Soplabas y soplabas…
Y las hojas del cuento se movían amenazantes, como queriendo de verdad tumbar las casas de los cerditos y cerrar pronto y mal la historia. Pero era tu propia y delicada mano quien lo impedía, asiendo el libro para poder seguir adelante una vez recuperado el aliento.
Suspirabas…
Y el desasosiego se apoderaba de mí a cada una de tus frases teatralizadas, a cada giro inesperado y grave de tu voz, a cada nuevo capítulo en la que aquella bestia despiadada -pobrecito lobo- seguía los pasos de la niña camino de casa de la abuelita.
Y suspirabas…
Y yo me encogía.
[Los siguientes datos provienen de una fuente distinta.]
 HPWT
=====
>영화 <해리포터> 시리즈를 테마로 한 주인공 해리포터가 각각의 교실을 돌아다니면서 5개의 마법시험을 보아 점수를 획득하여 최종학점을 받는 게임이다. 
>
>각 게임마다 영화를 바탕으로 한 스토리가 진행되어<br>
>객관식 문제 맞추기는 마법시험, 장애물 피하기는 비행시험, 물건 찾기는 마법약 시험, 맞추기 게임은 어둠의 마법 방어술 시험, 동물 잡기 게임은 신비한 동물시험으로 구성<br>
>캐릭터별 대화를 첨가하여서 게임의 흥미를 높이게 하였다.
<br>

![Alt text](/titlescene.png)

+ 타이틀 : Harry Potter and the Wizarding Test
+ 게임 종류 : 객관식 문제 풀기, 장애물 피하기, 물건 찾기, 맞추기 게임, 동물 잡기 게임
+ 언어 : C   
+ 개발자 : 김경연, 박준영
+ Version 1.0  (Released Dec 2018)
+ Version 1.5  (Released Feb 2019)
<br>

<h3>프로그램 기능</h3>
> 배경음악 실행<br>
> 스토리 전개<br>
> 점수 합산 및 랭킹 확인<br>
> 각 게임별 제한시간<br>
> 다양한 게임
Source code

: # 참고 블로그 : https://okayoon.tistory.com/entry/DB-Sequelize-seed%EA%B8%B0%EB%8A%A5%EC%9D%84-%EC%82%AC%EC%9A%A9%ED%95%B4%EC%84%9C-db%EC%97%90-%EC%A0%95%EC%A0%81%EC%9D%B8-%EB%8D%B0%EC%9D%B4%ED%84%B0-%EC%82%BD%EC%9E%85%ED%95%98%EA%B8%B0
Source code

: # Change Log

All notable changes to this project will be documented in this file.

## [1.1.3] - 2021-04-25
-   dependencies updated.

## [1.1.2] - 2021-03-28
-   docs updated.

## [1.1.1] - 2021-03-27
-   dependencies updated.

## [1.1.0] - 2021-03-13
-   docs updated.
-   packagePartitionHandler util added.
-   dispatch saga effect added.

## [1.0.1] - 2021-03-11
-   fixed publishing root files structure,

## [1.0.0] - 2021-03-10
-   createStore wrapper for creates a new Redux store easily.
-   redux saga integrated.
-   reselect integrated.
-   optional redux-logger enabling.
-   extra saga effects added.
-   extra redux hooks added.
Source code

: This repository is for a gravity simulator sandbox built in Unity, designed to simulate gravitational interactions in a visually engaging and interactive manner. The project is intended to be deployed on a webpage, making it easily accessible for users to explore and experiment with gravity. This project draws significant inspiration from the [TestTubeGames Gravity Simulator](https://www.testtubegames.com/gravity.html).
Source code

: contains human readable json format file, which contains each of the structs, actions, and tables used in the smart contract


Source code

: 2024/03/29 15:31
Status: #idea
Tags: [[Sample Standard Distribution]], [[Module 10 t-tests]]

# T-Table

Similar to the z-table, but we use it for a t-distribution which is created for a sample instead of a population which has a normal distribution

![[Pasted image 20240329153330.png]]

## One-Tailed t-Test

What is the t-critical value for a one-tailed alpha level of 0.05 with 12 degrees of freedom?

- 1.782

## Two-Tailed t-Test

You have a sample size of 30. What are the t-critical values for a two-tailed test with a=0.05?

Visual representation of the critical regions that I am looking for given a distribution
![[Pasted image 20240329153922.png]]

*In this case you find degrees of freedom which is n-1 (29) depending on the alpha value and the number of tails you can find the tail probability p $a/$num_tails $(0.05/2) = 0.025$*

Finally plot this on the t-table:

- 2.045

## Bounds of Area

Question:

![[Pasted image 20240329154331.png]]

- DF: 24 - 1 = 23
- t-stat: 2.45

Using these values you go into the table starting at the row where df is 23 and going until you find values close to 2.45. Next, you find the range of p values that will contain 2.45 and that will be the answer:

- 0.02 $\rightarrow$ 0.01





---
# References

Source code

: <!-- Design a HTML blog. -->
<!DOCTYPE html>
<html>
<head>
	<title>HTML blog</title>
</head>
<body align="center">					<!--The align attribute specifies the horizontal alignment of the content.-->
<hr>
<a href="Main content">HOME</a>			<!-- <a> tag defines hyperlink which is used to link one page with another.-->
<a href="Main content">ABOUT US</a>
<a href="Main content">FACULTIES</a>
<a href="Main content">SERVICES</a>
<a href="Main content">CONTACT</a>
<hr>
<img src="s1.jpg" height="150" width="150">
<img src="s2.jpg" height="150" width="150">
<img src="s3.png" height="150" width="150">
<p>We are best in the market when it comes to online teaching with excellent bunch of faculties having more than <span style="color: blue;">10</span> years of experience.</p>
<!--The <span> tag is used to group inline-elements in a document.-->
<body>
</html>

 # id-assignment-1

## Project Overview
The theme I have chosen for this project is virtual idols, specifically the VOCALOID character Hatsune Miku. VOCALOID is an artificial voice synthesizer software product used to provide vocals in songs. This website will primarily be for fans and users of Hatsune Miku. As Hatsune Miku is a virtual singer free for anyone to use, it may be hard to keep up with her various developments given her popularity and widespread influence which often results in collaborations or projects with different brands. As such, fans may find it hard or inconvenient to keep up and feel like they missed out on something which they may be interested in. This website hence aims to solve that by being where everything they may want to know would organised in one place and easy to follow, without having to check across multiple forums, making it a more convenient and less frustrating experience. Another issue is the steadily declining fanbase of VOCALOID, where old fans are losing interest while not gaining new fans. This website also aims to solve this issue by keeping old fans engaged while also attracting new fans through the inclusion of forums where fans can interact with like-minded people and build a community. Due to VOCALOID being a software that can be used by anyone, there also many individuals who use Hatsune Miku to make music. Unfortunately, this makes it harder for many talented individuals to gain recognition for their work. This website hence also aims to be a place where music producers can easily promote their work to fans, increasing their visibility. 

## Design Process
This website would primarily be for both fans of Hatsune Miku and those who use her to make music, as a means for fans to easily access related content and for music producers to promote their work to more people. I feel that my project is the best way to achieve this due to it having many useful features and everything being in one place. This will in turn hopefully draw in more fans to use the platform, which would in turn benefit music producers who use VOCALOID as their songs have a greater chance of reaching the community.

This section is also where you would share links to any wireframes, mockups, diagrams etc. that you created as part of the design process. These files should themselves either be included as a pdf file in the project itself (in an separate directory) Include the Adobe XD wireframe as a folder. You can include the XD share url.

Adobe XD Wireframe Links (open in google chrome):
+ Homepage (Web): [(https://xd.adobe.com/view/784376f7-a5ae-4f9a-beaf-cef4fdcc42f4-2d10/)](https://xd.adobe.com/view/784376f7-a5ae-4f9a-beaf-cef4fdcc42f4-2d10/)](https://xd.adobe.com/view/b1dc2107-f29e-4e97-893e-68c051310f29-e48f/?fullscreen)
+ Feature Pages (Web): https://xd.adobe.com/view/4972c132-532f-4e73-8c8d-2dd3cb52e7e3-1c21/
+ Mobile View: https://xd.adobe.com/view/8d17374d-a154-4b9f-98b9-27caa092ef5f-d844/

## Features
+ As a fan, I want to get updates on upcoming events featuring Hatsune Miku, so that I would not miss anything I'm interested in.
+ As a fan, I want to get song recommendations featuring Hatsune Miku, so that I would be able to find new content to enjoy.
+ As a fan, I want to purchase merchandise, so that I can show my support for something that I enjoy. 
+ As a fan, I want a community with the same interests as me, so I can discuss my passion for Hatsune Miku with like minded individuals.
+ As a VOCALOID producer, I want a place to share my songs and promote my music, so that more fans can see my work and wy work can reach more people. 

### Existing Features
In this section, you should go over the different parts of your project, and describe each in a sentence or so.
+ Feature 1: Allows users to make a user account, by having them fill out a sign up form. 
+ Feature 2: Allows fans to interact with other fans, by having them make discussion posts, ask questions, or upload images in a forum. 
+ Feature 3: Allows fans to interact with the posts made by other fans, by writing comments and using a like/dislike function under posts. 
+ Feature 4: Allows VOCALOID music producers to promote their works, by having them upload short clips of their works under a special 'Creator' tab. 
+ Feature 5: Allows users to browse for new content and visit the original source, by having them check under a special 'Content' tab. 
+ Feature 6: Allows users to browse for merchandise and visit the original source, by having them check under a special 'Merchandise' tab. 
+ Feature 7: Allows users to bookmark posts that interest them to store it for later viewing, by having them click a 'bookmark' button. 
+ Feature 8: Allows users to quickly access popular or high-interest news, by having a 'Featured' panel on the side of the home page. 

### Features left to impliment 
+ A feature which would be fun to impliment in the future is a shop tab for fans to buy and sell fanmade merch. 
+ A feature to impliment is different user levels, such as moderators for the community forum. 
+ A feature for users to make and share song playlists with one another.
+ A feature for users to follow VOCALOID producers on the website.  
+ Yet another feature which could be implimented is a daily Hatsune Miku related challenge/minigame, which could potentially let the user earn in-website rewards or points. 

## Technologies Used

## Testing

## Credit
Y yo me apolleraba. Entonces, atenazado por el miedo, cerraba los ojos como no queriendo escuchar, me tapaba los oídos como no queriendo ver. Pero tú ¡ay! continuabas siempre y pese a todo adelante, dándome cobijo y enseñándome que así era el cuento y nada podría detenerlo hasta llegar al final.
Sonreías…
Satisfecha por leerme, al fin, que al lobo que se comió a los siete cabritillos la tripa se la abrieron para que pudieran salir, que, en los cuentos de la felicidad, a pesar de las tristezas, las penurias y las maldades, hay siempre un héroe o un impulso interior al auxilio del aparente perdedor.
Y casi reías…
Al descubrir que al tiempo que se me cerraban los ojos las comisuras de mis labios esbozaban el símbolo de la victoria. Una sonrisa de paz.
Tu beso, el de la despedida, era la certeza grabada piel con piel de que esa verdad existiría para siempre en mí, que sería capaz de resistir, de seguir adelante con mi propio cuento de la felicidad. Hasta el final.